We'll always applaud a car company for hewing this close to the vision of its designer. How many times has an automaker blown the doors off convention with their concept, only to build a wet-rag simulacrum in the end? But the Lucid Air's design no longer feels particularly fresh.

Perhaps that's because mainstream automakers were quicker on the draw with similar ideas of our post-luxury future. Consider the Hyundai Elantra Hybrid, which borrows more than a little from the Lucid Air's design (take a look at those wheels), but with a more angular take. It even has a better roofline, rid of the Lucid's awkward rump. When you see one on the road, it broadcasts The Future far better than any current Tesla. Then there's the Giugiaro-esque Hyundai Ioniq 5, another pure electric that borrows design elements from the same playbook.

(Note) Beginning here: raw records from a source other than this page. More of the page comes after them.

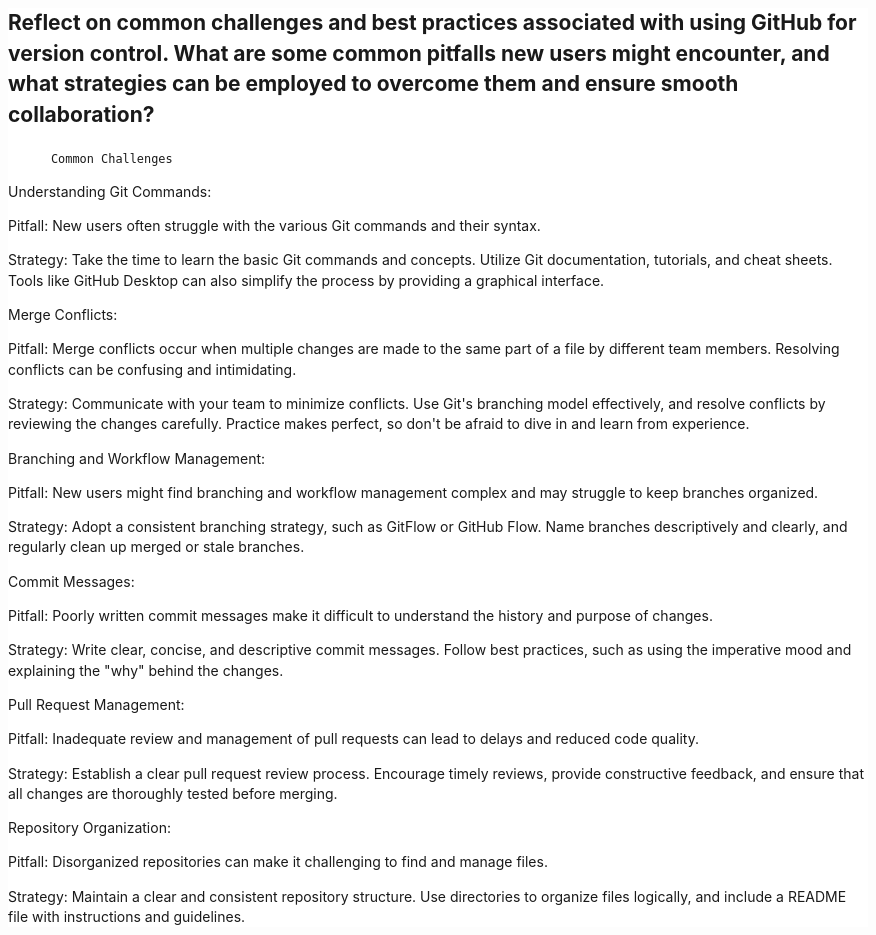           

## Reflect on common challenges and best practices associated with using GitHub for version control. What are some common pitfalls new users might encounter, and what strategies can be employed to overcome them and ensure smooth collaboration?
          Common Challenges
Understanding Git Commands:

Pitfall: New users often struggle with the various Git commands and their syntax.

Strategy: Take the time to learn the basic Git commands and concepts. Utilize Git documentation, tutorials, and cheat sheets. Tools like GitHub Desktop can also simplify the process by providing a graphical interface.

Merge Conflicts:

Pitfall: Merge conflicts occur when multiple changes are made to the same part of a file by different team members. Resolving conflicts can be confusing and intimidating.

Strategy: Communicate with your team to minimize conflicts. Use Git's branching model effectively, and resolve conflicts by reviewing the changes carefully. Practice makes perfect, so don't be afraid to dive in and learn from experience.

Branching and Workflow Management:

Pitfall: New users might find branching and workflow management complex and may struggle to keep branches organized.

Strategy: Adopt a consistent branching strategy, such as GitFlow or GitHub Flow. Name branches descriptively and clearly, and regularly clean up merged or stale branches.

Commit Messages:

Pitfall: Poorly written commit messages make it difficult to understand the history and purpose of changes.

Strategy: Write clear, concise, and descriptive commit messages. Follow best practices, such as using the imperative mood and explaining the "why" behind the changes.

Pull Request Management:

Pitfall: Inadequate review and management of pull requests can lead to delays and reduced code quality.

Strategy: Establish a clear pull request review process. Encourage timely reviews, provide constructive feedback, and ensure that all changes are thoroughly tested before merging.

Repository Organization:

Pitfall: Disorganized repositories can make it challenging to find and manage files.

Strategy: Maintain a clear and consistent repository structure. Use directories to organize files logically, and include a README file with instructions and guidelines.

This leads me to a more specific question: what consumer will pay S-Class money for a car that looks like Hyundai might've designed it? When your take on futurism is novel, you can sell it at a premium. But in that stretch between the Air's debut and production, the imitators closed the gap. Now they're here, pounding on Lucid's front door. Even the reigning luxobarge champ showed up. We'll soon have an electric S-Class, rolling around with rounded edges and a blunt snub nose and a long glass roof and an austere interior ripped straight from Gattaca. Look familiar?

That's not to say Lucid is doomed. Not by any means. The company has been bankrolled by the Saudi Public Investment Fund to the tune of billions. Lucid's public valuation is astronomic, and there's finally product making it out the front door of the factory. There's even a Lucid SUV on the horizon.

Still, I wonder. Who are these people spending $170,000 for a badass electric rocket that doesn't look or feel particularly futuristic anymore, shunning Mercedes, Porsche, Audi, Bentley, and yes, even Tesla, for a brand without name recognition? And who will continue buying Lucid when the aforementioned automakers all have skin in the game and are capable of manufacturing their cars in far greater numbers?

Maybe the answer's been around the whole time, written on the faceless glass facades of these luxury outdoor malls. The shoppers here yearn for this "post-luxury" design. Their coffee tables, refrigerators, and cars should be as sleek and sexless as a skipping stone. There's probably enough wealth out there to float Lucid along on the considerable performance merits of its vehicles, even as the market thickens around the company. I don't pretend to have a crystal ball, I'm just a skeptic.

We'll find out soon, at any rate, whenever that Lucid store opens. You'll see me first in line, eager to understand how this post-luxury sedan will appeal to athleisured buyers with Louis Vuitton handbags. Maybe I'm just not meant to get it. That’s probably why I'm always walking past those buildings, soggy toes and all.